Since 2001, Gotham Chamber Opera has specialized in the production of major operas – well known, not known, new, traditional, experimental – and has developed a reputation for intelligence and a consistently high level of artistic integrity. This pair of Martinu comic operas, sung by an enthusiastic young cast performing on a gorgeously set stage, preserves Gotham Chamber Opera’s fine reputation.

The first opera, Alexandre bis (translated as “Alexander Twice”), to a libretto by André Wurmser, is an absurdist domestic farce, set in middle-class, early twentieth century Paris and centers on a husband’s mistrust of his wife’s fidelity, the wife’s infatuation with the swaggering Texan “cousin” whom she knows to be her husband in disguise, the persistence of the wife’s long-time would-be lover, and the wild discombobulations of both the daily reality and the lurid psychological dream-sequence that take place in an otherwise unremarkable bourgeois household. This production constituted the opera’s premiere in this country.

In theme and subject, fidelity tests, disguises and wanton lust are familiar territory: this particular plot has roots going back to ancient and medieval farce, extending through Moliere, Beaumarchais, Mozart and Da Ponte, silent cinema and the best of early live television. The pacing of Martinu’s Alexandre bis – the alternation of spoken dialogue and sung scenes – places the 1937 opera in a familiar opera buffa tradition, but plot twists such as the husband’s talking portrait locate the work right in the rich middle of French absurdist expression and surrealism between the wars. The coquettish maid’s decay-of-decent-values social commentary and the portrait’s increasingly off-center aphoristic moralizing take place as the main characters inhabit a half-witty, half-bawdy territory between stereotype and caricature.

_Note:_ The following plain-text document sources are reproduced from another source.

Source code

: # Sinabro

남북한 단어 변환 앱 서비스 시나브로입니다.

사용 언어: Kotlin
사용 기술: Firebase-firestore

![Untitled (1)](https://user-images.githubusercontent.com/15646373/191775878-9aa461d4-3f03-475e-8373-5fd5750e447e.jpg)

The singers clearly enjoyed the music and each other, successfully conveying a sense of delight in what they were doing. Martinu’s music was sophisticated and fun, incorporating divergent stylistic elements and historical references to make a sound entirely, distinctively and cheerfully his own. The singing itself, however, was uneven. Soprano Jenna Siladie, as the wife Armande, did become more secure and relaxed as the complicated plot of Alexandre bis unfolded, but her voice remained serviceable and determined rather than lovely. Mezzo-soprano Cassandra Zoé Velasco, as the maid, was more strident than deft, though a subtle and alert responsiveness to her partner characterized her singing in duets with the husband Alexandre’s Portrait.

The men of Alexandre bis fared somewhat better in terms of their singing. Tenor Jason Slayden as Oscar, Armande’s persistently flirtatious suitor, Jarrett Ott as the husband Alexandre, and Joseph Beutel as the Portrait all sang heartily and enthusiastically. Beutel’s performance was the most mature and accomplished of these.

Some of the singers’ difficulties may have resulted from the physical exertions of their roles: their stage directions required exaggerated traditional nineteenth century comic pantomime, slapstick gestures, cliché dancing and silent screen jumpiness in rapid and constant succession. The singers demonstrated different skill levels with this physical material, so that the results were uneven. If this choreography had been minimized, these gifted singers could have concentrated on subtler aspects of acting, and the music itself could have been trusted to convey its inherent wit and comedy.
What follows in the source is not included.